**Work order**
Return all lines from the listing below in which the string "Startseite" occurs.

* * *

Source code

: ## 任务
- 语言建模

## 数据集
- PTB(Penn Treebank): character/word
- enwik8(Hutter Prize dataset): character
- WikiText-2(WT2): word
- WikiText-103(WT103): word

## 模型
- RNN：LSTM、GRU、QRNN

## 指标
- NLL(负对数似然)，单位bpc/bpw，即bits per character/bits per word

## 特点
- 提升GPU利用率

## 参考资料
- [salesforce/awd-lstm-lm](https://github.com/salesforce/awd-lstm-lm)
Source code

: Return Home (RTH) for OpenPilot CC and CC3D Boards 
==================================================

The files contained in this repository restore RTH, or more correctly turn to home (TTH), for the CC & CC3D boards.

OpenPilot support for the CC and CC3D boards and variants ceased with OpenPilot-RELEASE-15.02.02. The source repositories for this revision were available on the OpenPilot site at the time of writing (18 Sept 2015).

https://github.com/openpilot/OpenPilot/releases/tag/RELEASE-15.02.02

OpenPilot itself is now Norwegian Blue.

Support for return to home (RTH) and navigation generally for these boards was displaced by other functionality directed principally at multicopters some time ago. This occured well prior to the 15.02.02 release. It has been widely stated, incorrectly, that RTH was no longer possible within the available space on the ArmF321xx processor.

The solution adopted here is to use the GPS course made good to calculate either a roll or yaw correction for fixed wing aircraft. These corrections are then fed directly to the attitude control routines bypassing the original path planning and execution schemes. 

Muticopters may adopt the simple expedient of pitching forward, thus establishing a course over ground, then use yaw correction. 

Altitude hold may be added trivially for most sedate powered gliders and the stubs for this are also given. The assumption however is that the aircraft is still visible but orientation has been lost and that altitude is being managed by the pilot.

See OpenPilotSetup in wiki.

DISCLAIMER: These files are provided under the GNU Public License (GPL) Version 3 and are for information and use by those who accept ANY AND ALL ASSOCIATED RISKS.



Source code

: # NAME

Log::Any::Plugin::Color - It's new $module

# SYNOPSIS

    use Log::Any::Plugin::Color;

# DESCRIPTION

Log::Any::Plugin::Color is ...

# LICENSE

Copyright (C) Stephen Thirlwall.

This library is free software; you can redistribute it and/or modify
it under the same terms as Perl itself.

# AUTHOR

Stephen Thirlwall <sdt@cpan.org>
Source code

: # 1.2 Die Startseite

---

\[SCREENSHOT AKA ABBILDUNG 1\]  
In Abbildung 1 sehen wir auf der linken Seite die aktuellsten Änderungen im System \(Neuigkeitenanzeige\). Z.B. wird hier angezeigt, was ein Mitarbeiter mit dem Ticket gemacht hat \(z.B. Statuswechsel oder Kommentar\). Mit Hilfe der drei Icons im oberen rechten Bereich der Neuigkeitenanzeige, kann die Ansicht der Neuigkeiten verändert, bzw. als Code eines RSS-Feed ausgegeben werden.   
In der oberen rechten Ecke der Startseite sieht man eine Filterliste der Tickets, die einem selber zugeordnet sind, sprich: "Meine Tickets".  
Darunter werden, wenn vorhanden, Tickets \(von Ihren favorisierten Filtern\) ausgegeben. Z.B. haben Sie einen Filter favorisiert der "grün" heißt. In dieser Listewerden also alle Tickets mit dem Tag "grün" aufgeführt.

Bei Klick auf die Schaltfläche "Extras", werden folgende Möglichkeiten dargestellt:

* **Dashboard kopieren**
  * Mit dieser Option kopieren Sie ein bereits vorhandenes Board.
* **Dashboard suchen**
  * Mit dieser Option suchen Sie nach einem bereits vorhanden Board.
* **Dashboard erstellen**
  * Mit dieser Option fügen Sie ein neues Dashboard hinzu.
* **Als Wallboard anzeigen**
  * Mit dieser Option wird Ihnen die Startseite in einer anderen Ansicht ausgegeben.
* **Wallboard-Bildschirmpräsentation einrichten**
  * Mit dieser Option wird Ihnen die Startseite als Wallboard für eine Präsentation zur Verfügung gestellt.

* * *

**Response to this exercise**
: # 1.2 Die Startseite
In der oberen rechten Ecke der Startseite sieht man eine Filterliste der Tickets, die einem selber zugeordnet sind, sprich: "Meine Tickets".  
  * Mit dieser Option wird Ihnen die Startseite in einer anderen Ansicht ausgegeben.
  * Mit dieser Option wird Ihnen die Startseite als Wallboard für eine Präsentation zur Verfügung gestellt.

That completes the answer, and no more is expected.